• _SOURCE RECORDS_:
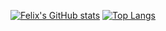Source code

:[![Felix's GitHub stats](https://github-readme-stats.vercel.app/api?username=clinthof)](https://github.com/clinthof/github-readme-stats)
[![Top Langs](https://github-readme-stats.vercel.app/api/top-langs/?username=clinthof)](https://github.com/clinthof/github-readme-stats)

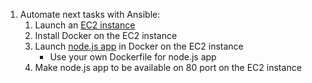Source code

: 1. Automate next tasks with Ansible:
    1. Launch an [EC2 instance](https://aws.amazon.com/free/?all-free-tier.sort-by=item.additionalFields.SortRank&all-free-tier.sort-order=asc&awsf.Free%20Tier%20Types=*all&awsf.Free%20Tier%20Categories=categories%23compute)
    2. Install Docker on the EC2 instance
    3. Launch [node.js app](https://nodejs.org/en/docs/guides/getting-started-guide/) in Docker on the EC2 instance
       - Use your own Dockerfile for node.js app
    4. Make node.js app to be available on 80 port on the EC2 instance
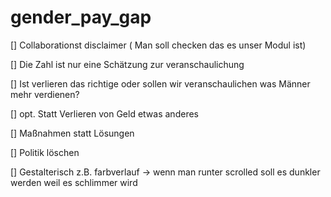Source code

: # gender_pay_gap


[] Collaborationst disclaimer ( Man soll checken das es unser Modul ist) 

[] Die Zahl ist nur eine Schätzung zur veranschaulichung

[] Ist verlieren das richtige oder sollen wir veranschaulichen was Männer mehr verdienen? 

[] opt. Statt Verlieren von Geld etwas anderes 

[] Maßnahmen statt Lösungen 

[] Politik löschen 

[] Gestalterisch z.B. farbverlauf -> wenn man runter scrolled soll es dunkler werden weil es schlimmer wird
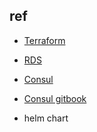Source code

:## ref

+ [Terraform](https://www.jianshu.com/p/0aebea117cae)
+ [RDS](https://help.aliyun.com/document_detail/67687.html)

+ [Consul](https://blog.csdn.net/u010046908/article/details/61916389)
+ [Consul gitbook](https://book-consul-guide.vnzmi.com/02_compare_with_other_software.html)
+ helm chart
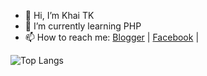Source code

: - 👋 Hi, I’m Khai TK
- 🌱 I’m currently learning PHP
- 📫 How to reach me:  [Blogger](https://khaitk.blogspot.com/) | [Facebook](https://www.facebook.com/vanmaikhai121199) | 


![Top Langs](https://github-readme-stats.vercel.app/api/top-langs/?username=khaitk&layout=compact)
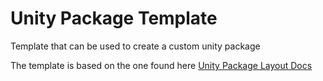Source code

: # Unity Package Template
Template that can be used to create a custom unity package 

The template is based on the one found here [Unity Package Layout Docs](https://docs.unity3d.com/Manual/cus-layout.html)

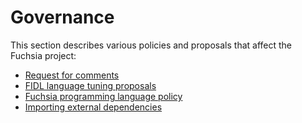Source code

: # Governance

This section describes various policies and proposals that affect the Fuchsia
project:

* [Request for comments](/docs/contribute/governance/rfcs/0001_rfc_process.md)
* [FIDL language tuning proposals](/docs/contribute/governance/fidl/README.md)
* [Fuchsia programming language policy](/docs/contribute/governance/policy/programming_languages.md)
* [Importing external dependencies](/docs/contribute/governance/policy/external_dependencies.md)

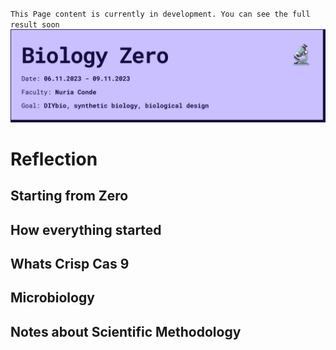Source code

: `This Page content is currently in development. You can see the full result soon`
![](../../images/Bearbeitet/BioZeroCover.png)
# Reflection

## Starting from Zero

## How everything started

## Whats Crisp Cas 9

## Microbiology

## Notes about Scientific Methodology


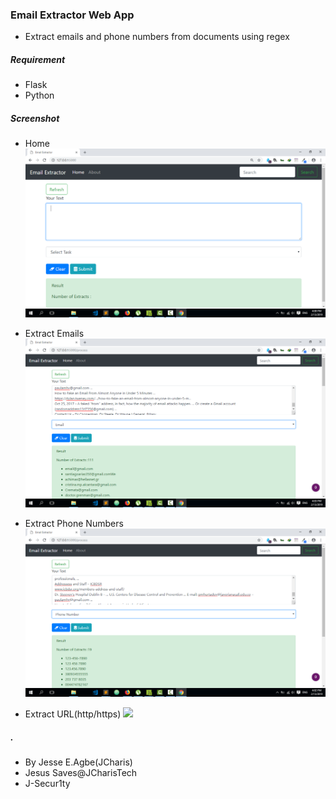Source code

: ### Email Extractor Web App
+ Extract emails and phone numbers from documents using regex

##### Requirement
+ Flask
+ Python

##### Screenshot
+ Home
![](images/emailextractor_webapp.png)

+ Extract Emails
![](images/emailextractor_email.png)

+ Extract Phone Numbers
![](images/emailextractor_phone.png)

+ Extract URL(http/https)
![](images/emailextractor_url.png)

##### .
+ By Jesse E.Agbe(JCharis)
+ Jesus Saves@JCharisTech
+ J-Secur1ty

• _PROBLEM TO SOLVE_: Print exactly the first line of the entries and every line after it through the one that contains "1. Automate next", leaving the pictures out.

• _REPLY TO THE TASK_:
Source code

:[![Felix's GitHub stats](https://github-readme-stats.vercel.app/api?username=clinthof)](https://github.com/clinthof/github-readme-stats)
[![Top Langs](https://github-readme-stats.vercel.app/api/top-langs/?username=clinthof)](https://github.com/clinthof/github-readme-stats)

Source code

: 1. Automate next tasks with Ansible:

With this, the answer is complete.